* **Data section**
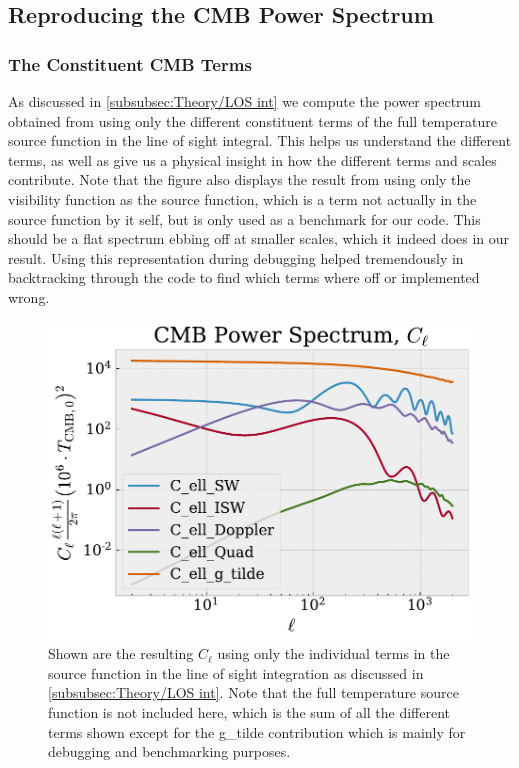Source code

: \documentclass[10pt,a4paper]{article}
\begin{document}
\newpage
\subsection{Reproducing the CMB Power Spectrum}
\label{subsec:Results/CMB power spectrum}

\subsubsection{The Constituent CMB Terms}
\label{subsubsec:Results/CMB power spectrum terms}
As discussed in \cref{subsubsec:Theory/LOS int} we compute the power spectrum obtained from using only the different constituent terms of the full temperature source function in the line of sight integral. This helps us understand the different terms, as well as give us a physical insight in how the different terms and scales contribute. Note that the figure also displays the result from using only the visibility function as the source function, which is a term not actually in the source function by it self, but is only used as a benchmark for our code. This should be a flat spectrum ebbing off at smaller scales, which it indeed does in our result. Using this representation during debugging helped tremendously in backtracking through the code to find which terms where off or implemented wrong.
\begin{figure}[ht!]
  \centering
  \includegraphics[scale=0.5]{../figs/Cells_components.pdf}
  \caption{Shown are the resulting $C_\ell$ using only the individual terms in the source function in the line of sight integration as discussed in \cref{subsubsec:Theory/LOS int}. Note that the full temperature source function is not included here, which is the sum of all the different terms shown except for the \rm{g\_tilde} contribution which is mainly for debugging and benchmarking purposes.}
  \label{fig: Constituent Cell}
\end{figure}
\end{document}
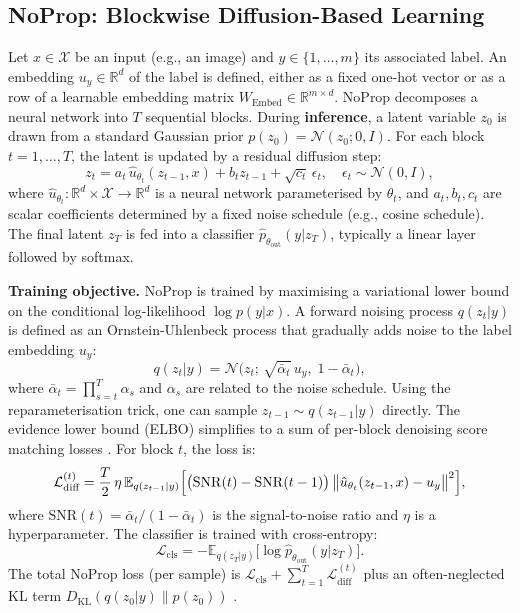 \documentclass[preprint,12pt]{elsarticle}
\begin{document}
\subsection{NoProp: Blockwise Diffusion-Based Learning}
\label{sec:noprop-recall}

Let $x\in\mathcal{X}$ be an input (e.g., an image) and $y\in\{1,\dots,m\}$ its associated label. An embedding $u_y\in\mathbb{R}^d$ of the label is defined, either as a fixed one-hot vector or as a row of a learnable embedding matrix $W_{\text{Embed}}\in\mathbb{R}^{m\times d}$. NoProp \cite{li2025noprop} decomposes a neural network into $T$ sequential blocks. During \textbf{inference}, a latent variable $z_0$ is drawn from a standard Gaussian prior $p(z_0)=\mathcal{N}(z_0;0,I)$. For each block $t=1,\dots,T$, the latent is updated by a residual diffusion step:
\begin{equation}
\label{eq:inference-step}
z_t = a_t\,\hat{u}_{\theta_t}(z_{t-1},x) + b_t z_{t-1} + \sqrt{c_t}\,\epsilon_t,\quad \epsilon_t\sim\mathcal{N}(0,I),
\end{equation}
where $\hat{u}_{\theta_t}:\mathbb{R}^d\times\mathcal{X}\to\mathbb{R}^d$ is a neural network parameterised by $\theta_t$, and $a_t,b_t,c_t$ are scalar coefficients determined by a fixed noise schedule (e.g., cosine schedule). The final latent $z_T$ is fed into a classifier $\hat{p}_{\theta_{\text{out}}}(y|z_T)$, typically a linear layer followed by softmax.

\textbf{Training objective.} NoProp is trained by maximising a variational lower bound on the conditional log-likelihood $\log p(y|x)$. A forward noising process $q(z_t|y)$ is defined as an Ornstein-Uhlenbeck process that gradually adds noise to the label embedding $u_y$:
\begin{equation}
\label{eq:noising-process}
q(z_t|y) = \mathcal{N}\bigl(z_t;\,\sqrt{\bar\alpha_t}\,u_y,\;1-\bar\alpha_t\bigr),
\end{equation}
where $\bar\alpha_t=\prod_{s=t}^T\alpha_s$ and $\alpha_s$ are related to the noise schedule. Using the reparameterisation trick, one can sample $z_{t-1}\sim q(z_{t-1}|y)$ directly. The evidence lower bound (ELBO) simplifies to a sum of per-block denoising score matching losses \cite{li2025noprop,song2021maximum}. For block $t$, the loss is:
\begin{equation}
\label{eq:diffusion-loss}
\mathcal{L}_{\text{diff}}^{(t)} = \frac{T}{2}\,\eta\,\mathbb{E}_{q(z_{t-1}|y)}\Bigl[ \bigl(\mathrm{SNR}(t)-\mathrm{SNR}(t-1)\bigr)\,\bigl\|\hat{u}_{\theta_t}(z_{t-1},x)-u_y\bigr\|^2 \Bigr],
\end{equation}
where $\mathrm{SNR}(t)=\bar\alpha_t/(1-\bar\alpha_t)$ is the signal-to-noise ratio and $\eta$ is a hyperparameter. The classifier is trained with cross-entropy:
\begin{equation}
\label{eq:classification-loss}
\mathcal{L}_{\text{cls}} = -\mathbb{E}_{q(z_T|y)}\bigl[\log\hat{p}_{\theta_{\text{out}}}(y|z_T)\bigr].
\end{equation}
The total NoProp loss (per sample) is $\mathcal{L}_{\text{cls}} + \sum_{t=1}^T\mathcal{L}_{\text{diff}}^{(t)}$ plus an often-neglected KL term $D_{\text{KL}}(q(z_0|y)\|p(z_0))$ \cite{li2025noprop}.
\end{document}

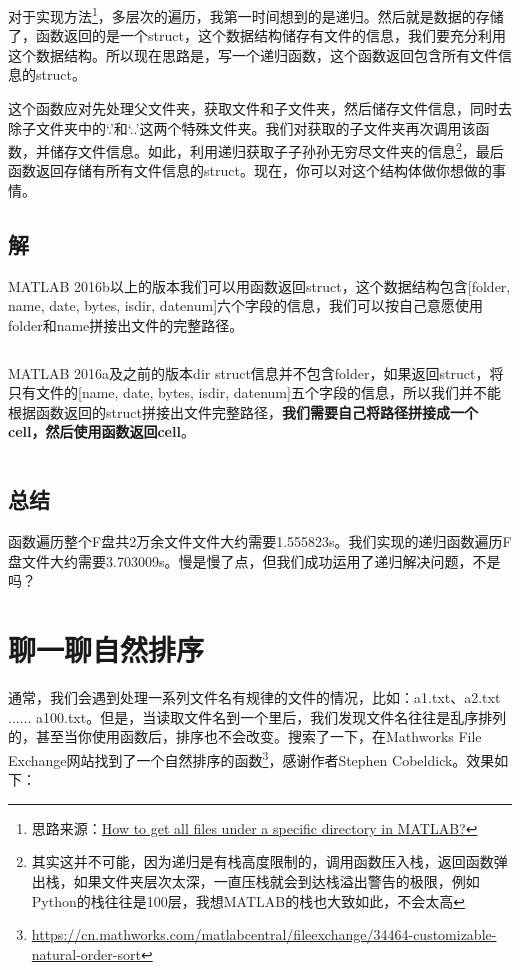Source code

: 对于实现方法\footnote{思路来源：\href{https://stackoverflow.com/questions/2652630/how-to-get-all-files-under-a-specific-directory-in-matlab}{How to get all files under a specific directory in MATLAB?}}，多层次的遍历，我第一时间想到的是递归。然后就是数据的存储了，函数返回的是一个struct，这个数据结构储存有文件的信息，我们要充分利用这个数据结构。所以现在思路是，写一个递归函数，这个函数返回包含所有文件信息的struct。

这个函数应对先处理父文件夹，获取文件和子文件夹，然后储存文件信息，同时去除子文件夹中的`.'和`..'这两个特殊文件夹。我们对获取的子文件夹再次调用该函数，并储存文件信息。如此，利用递归获取子子孙孙无穷尽文件夹的信息\footnote{其实这并不可能，因为递归是有栈高度限制的，调用函数压入栈，返回函数弹出栈，如果文件夹层次太深，一直压栈就会到达栈溢出警告的极限，例如Python的栈往往是100层，我想MATLAB的栈也大致如此，不会太高}，最后函数返回存储有所有文件信息的struct。现在，你可以对这个结构体做你想做的事情。

\subsection*{解}

MATLAB 2016b以上的版本我们可以用函数返回struct，这个数据结构包含[folder, name, date, bytes, isdir, datenum]六个字段的信息，我们可以按自己意愿使用folder和name拼接出文件的完整路径。

\inputminted[firstline=1]{Matlab}{code/matlab/get_all_file_name_R2016b_newer.m}

MATLAB 2016a及之前的版本dir struct信息并不包含folder，如果返回struct，将只有文件的[name, date, bytes, isdir, datenum]五个字段的信息，所以我们并不能根据函数返回的struct拼接出文件完整路径，\textbf{我们需要自己将路径拼接成一个cell，然后使用函数返回cell}。

\inputminted{Matlab}{code/matlab/get_all_file_name_R2016a_older.m}

\subsection*{总结}
函数遍历整个F盘共2万余文件文件大约需要1.555823s。我们实现的递归函数遍历F盘文件大约需要3.703009s。慢是慢了点，但我们成功运用了递归解决问题，不是吗？

\section{聊一聊自然排序}

通常，我们会遇到处理一系列文件名有规律的文件的情况，比如：a1.txt、a2.txt ...... a100.txt。但是，当读取文件名到一个里后，我们发现文件名往往是乱序排列的，甚至当你使用函数后，排序也不会改变。搜索了一下，在Mathworks File Exchange网站找到了一个自然排序的函数\footnote{\url{https://cn.mathworks.com/matlabcentral/fileexchange/34464-customizable-natural-order-sort}}，感谢作者Stephen Cobeldick。效果如下：

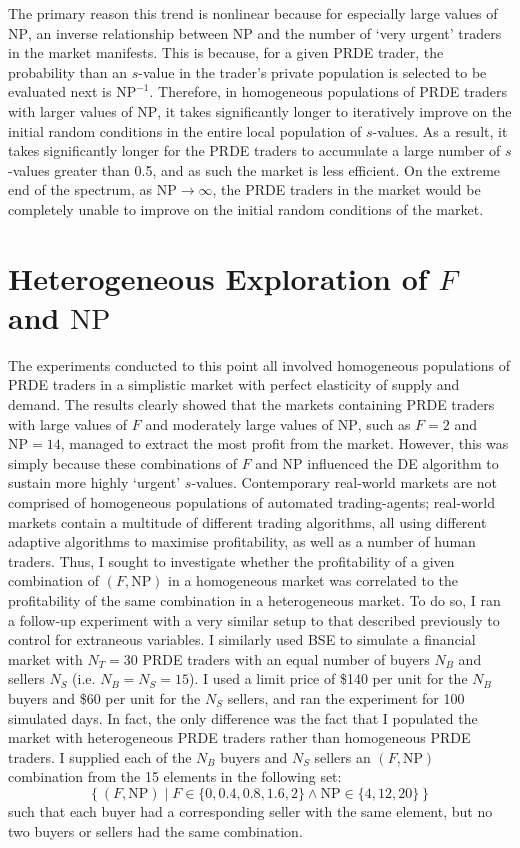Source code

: \documentclass[conference]{IEEEtran}
\begin{document}
The primary reason this trend is nonlinear because for especially large values of $\mathrm{NP}$, an inverse relationship between $\mathrm{NP}$ and the number of `very urgent' traders in the market manifests.
This is because, for a given PRDE trader, the probability than an $s$-value in the trader's private population is selected to be evaluated next is $\mathrm{NP}^{-1}$.
Therefore, in homogeneous populations of PRDE traders with larger values of $\mathrm{NP}$, it takes significantly longer to iteratively improve on the initial random conditions in the entire local population of $s$-values.
As a result, it takes significantly longer for the PRDE traders to accumulate a large number of $s$-values greater than 0.5, and as such the market is less efficient.
On the extreme end of the spectrum, as $\mathrm{NP}\to\infty$, the PRDE traders in the market would be completely unable to improve on the initial random conditions of the market.

\section{Heterogeneous Exploration of $F$ and $\mathrm{NP}$}

The experiments conducted to this point all involved homogeneous populations of PRDE traders in a simplistic market with perfect elasticity of supply and demand.
The results clearly showed that the markets containing PRDE traders with large values of $F$ and moderately large values of $\mathrm{NP}$, such as $F=2$ and $\mathrm{NP}=14$, managed to extract the most profit from the market.
However, this was simply because these combinations of $F$ and $\mathrm{NP}$ influenced the DE algorithm to sustain more highly `urgent' $s$-values.
Contemporary real-world markets are not comprised of homogeneous populations of automated trading-agents; real-world markets contain a multitude of different trading algorithms, all using different adaptive algorithms to maximise profitability, as well as a number of human traders.
Thus, I sought to investigate whether the profitability of a given combination of $(F, \mathrm{NP})$ in a homogeneous market was correlated to the profitability of the same combination in a heterogeneous market.
To do so, I ran a follow-up experiment with a very similar setup to that described previously to control for extraneous variables.
I similarly used BSE to simulate a financial market with $N_T=30$ PRDE traders with an equal number of buyers $N_B$ and sellers $N_S$ (i.e. $N_B=N_S=15$).
I used a limit price of \$140 per unit for the $N_B$ buyers and \$60 per unit for the $N_S$ sellers, and ran the experiment for 100 simulated days.
In fact, the only difference was the fact that I populated the market with heterogeneous PRDE traders rather than homogeneous PRDE traders.
I supplied each of the $N_B$ buyers and $N_S$ sellers an $(F,\mathrm{NP})$ combination from the 15 elements in the following set:
\[
  \left\{ (F, \mathrm{NP}) \mid F\in\{0, 0.4, 0.8, 1.6, 2\} \land \mathrm{NP} \in \{4, 12, 20 \} \right\}
\]
such that each buyer had a corresponding seller with the same element, but no two buyers or sellers had the same combination.
\end{document}
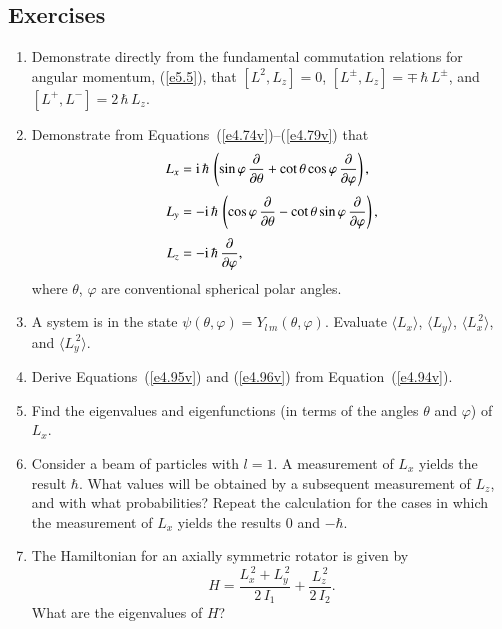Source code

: \subsection*{Exercises}
\begin{enumerate}[label=\thechapter.\arabic*,leftmargin=*,widest=9.20]
\item Demonstrate directly from the fundamental commutation relations for angular momentum, (\ref{e5.5}),  that
$[L^2, L_z] = 0$, $[L^\pm, L_z] = \mp \,\hbar\,L^\pm$, and 
$[L^+,L^-] = 2\,\hbar\,L_z$.

\item Demonstrate from Equations~(\ref{e4.74v})--(\ref{e4.79v}) that 
\begin{align}
L_x &= {\rm i}\,\hbar\,\left(\sin\varphi\, \frac{\partial}{\partial \theta}
+ \cot\theta \cos\varphi\,\frac{\partial}{\partial \varphi}\right),\nonumber
\\[0.5ex]
L_y &= -{\rm i} \,\hbar\,\left(\cos\varphi\, \frac{\partial}{\partial\theta}
-\cot\theta \sin\varphi \,\frac{\partial}{\partial \varphi}\right),\nonumber\\[0.5ex]
L_z&= -{\rm i}\,\hbar\,\frac{\partial}{\partial\varphi},\nonumber
\end{align}
where $\theta$, $\varphi$ are conventional spherical polar angles. 

\item A system is in the state $\psi(\theta,\varphi)=Y_{l\,m}(\theta,\varphi)$. Evaluate
$\langle L_x\rangle$,  $\langle L_y\rangle$, $\langle L_x^{\,2}\rangle$, and 
$\langle L_y^{\,2}\rangle$.

\item Derive Equations~(\ref{e4.95v}) and (\ref{e4.96v}) from Equation~(\ref{e4.94v}).

\item Find the eigenvalues and eigenfunctions (in terms of the angles $\theta$ and $\varphi$) of $L_x$.

\item Consider a beam of particles with $l=1$. A measurement of $L_x$ yields the result $\hbar$. What
values will be obtained by a subsequent measurement of $L_z$, and with what probabilities? Repeat
the calculation for the cases in which the measurement of $L_x$ yields the results $0$ and
$-\hbar$. 

\item The Hamiltonian for an axially symmetric rotator is given by
$$
H = \frac{L_x^{\,2}+L_y^{\,2}}{2\,I_1} + \frac{L_z^{\,2}}{2\,I_2}.
$$
What are the eigenvalues of $H$?


\end{enumerate}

* **Problem statement**
Among the entries above, which lines include "fixed"? List them all.

* **Solved exercise**
Let $x\in\mathcal{X}$ be an input (e.g., an image) and $y\in\{1,\dots,m\}$ its associated label. An embedding $u_y\in\mathbb{R}^d$ of the label is defined, either as a fixed one-hot vector or as a row of a learnable embedding matrix $W_{\text{Embed}}\in\mathbb{R}^{m\times d}$. NoProp \cite{li2025noprop} decomposes a neural network into $T$ sequential blocks. During \textbf{inference}, a latent variable $z_0$ is drawn from a standard Gaussian prior $p(z_0)=\mathcal{N}(z_0;0,I)$. For each block $t=1,\dots,T$, the latent is updated by a residual diffusion step:
where $\hat{u}_{\theta_t}:\mathbb{R}^d\times\mathcal{X}\to\mathbb{R}^d$ is a neural network parameterised by $\theta_t$, and $a_t,b_t,c_t$ are scalar coefficients determined by a fixed noise schedule (e.g., cosine schedule). The final latent $z_T$ is fed into a classifier $\hat{p}_{\theta_{\text{out}}}(y|z_T)$, typically a linear layer followed by softmax.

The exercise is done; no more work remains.